# WHAT TO PRODUCE
In the copy, include no pictures, but reproduce every record exactly.

### RECORDS FOR THE TASK ###

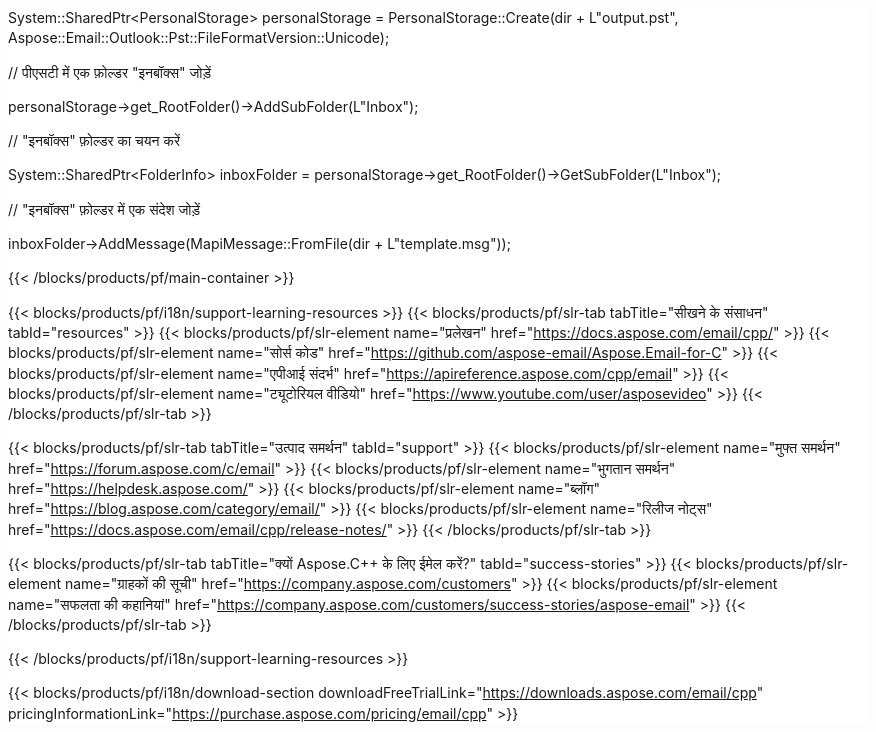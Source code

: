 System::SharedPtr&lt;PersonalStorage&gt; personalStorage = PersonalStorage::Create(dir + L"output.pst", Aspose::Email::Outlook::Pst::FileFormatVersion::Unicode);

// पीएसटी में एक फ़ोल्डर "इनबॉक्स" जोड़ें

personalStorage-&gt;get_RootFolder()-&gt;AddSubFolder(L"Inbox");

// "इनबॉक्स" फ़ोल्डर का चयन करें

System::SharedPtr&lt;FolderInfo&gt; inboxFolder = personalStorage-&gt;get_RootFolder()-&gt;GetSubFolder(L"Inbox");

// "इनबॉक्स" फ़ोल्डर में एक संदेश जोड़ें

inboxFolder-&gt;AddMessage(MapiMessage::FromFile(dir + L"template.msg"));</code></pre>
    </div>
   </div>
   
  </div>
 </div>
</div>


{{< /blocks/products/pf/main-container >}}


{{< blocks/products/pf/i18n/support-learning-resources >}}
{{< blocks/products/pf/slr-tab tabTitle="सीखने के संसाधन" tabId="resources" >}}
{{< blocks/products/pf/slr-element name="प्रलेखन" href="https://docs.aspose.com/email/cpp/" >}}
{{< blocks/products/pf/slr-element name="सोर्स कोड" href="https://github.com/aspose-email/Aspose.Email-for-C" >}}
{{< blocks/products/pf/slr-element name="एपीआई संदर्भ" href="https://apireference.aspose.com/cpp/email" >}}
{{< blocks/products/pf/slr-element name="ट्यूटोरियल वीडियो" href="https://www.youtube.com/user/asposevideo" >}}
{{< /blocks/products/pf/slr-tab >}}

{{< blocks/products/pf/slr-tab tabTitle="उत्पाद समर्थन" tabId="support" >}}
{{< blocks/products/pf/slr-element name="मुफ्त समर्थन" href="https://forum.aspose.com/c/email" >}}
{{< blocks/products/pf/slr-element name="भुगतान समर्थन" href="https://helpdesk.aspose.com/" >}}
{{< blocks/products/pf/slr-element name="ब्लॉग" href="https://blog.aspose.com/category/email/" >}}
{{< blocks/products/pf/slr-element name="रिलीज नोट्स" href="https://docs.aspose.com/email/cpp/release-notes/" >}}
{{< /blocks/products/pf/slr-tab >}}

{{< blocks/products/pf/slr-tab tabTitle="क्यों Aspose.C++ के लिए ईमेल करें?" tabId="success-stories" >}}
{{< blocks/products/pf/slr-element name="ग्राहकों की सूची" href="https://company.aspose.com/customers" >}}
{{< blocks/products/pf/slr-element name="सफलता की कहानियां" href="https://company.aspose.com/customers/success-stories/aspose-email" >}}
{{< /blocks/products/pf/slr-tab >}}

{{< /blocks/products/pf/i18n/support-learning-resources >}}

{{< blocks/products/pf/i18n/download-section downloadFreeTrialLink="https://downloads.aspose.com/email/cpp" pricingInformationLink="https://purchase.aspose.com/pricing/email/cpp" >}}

###

# OUTPUT OF THE TASK
Source code

: System::SharedPtr&lt;PersonalStorage&gt; personalStorage = PersonalStorage::Create(dir + L"output.pst", Aspose::Email::Outlook::Pst::FileFormatVersion::Unicode);

// पीएसटी में एक फ़ोल्डर "इनबॉक्स" जोड़ें

personalStorage-&gt;get_RootFolder()-&gt;AddSubFolder(L"Inbox");

// "इनबॉक्स" फ़ोल्डर का चयन करें

System::SharedPtr&lt;FolderInfo&gt; inboxFolder = personalStorage-&gt;get_RootFolder()-&gt;GetSubFolder(L"Inbox");

// "इनबॉक्स" फ़ोल्डर में एक संदेश जोड़ें

inboxFolder-&gt;AddMessage(MapiMessage::FromFile(dir + L"template.msg"));</code></pre>
    </div>
   </div>
   
  </div>
 </div>
</div>


{{< /blocks/products/pf/main-container >}}


{{< blocks/products/pf/i18n/support-learning-resources >}}
{{< blocks/products/pf/slr-tab tabTitle="सीखने के संसाधन" tabId="resources" >}}
{{< blocks/products/pf/slr-element name="प्रलेखन" href="https://docs.aspose.com/email/cpp/" >}}
{{< blocks/products/pf/slr-element name="सोर्स कोड" href="https://github.com/aspose-email/Aspose.Email-for-C" >}}
{{< blocks/products/pf/slr-element name="एपीआई संदर्भ" href="https://apireference.aspose.com/cpp/email" >}}
{{< blocks/products/pf/slr-element name="ट्यूटोरियल वीडियो" href="https://www.youtube.com/user/asposevideo" >}}
{{< /blocks/products/pf/slr-tab >}}

{{< blocks/products/pf/slr-tab tabTitle="उत्पाद समर्थन" tabId="support" >}}
{{< blocks/products/pf/slr-element name="मुफ्त समर्थन" href="https://forum.aspose.com/c/email" >}}
{{< blocks/products/pf/slr-element name="भुगतान समर्थन" href="https://helpdesk.aspose.com/" >}}
{{< blocks/products/pf/slr-element name="ब्लॉग" href="https://blog.aspose.com/category/email/" >}}
{{< blocks/products/pf/slr-element name="रिलीज नोट्स" href="https://docs.aspose.com/email/cpp/release-notes/" >}}
{{< /blocks/products/pf/slr-tab >}}

{{< blocks/products/pf/slr-tab tabTitle="क्यों Aspose.C++ के लिए ईमेल करें?" tabId="success-stories" >}}
{{< blocks/products/pf/slr-element name="ग्राहकों की सूची" href="https://company.aspose.com/customers" >}}
{{< blocks/products/pf/slr-element name="सफलता की कहानियां" href="https://company.aspose.com/customers/success-stories/aspose-email" >}}
{{< /blocks/products/pf/slr-tab >}}

{{< /blocks/products/pf/i18n/support-learning-resources >}}

{{< blocks/products/pf/i18n/download-section downloadFreeTrialLink="https://downloads.aspose.com/email/cpp" pricingInformationLink="https://purchase.aspose.com/pricing/email/cpp" >}}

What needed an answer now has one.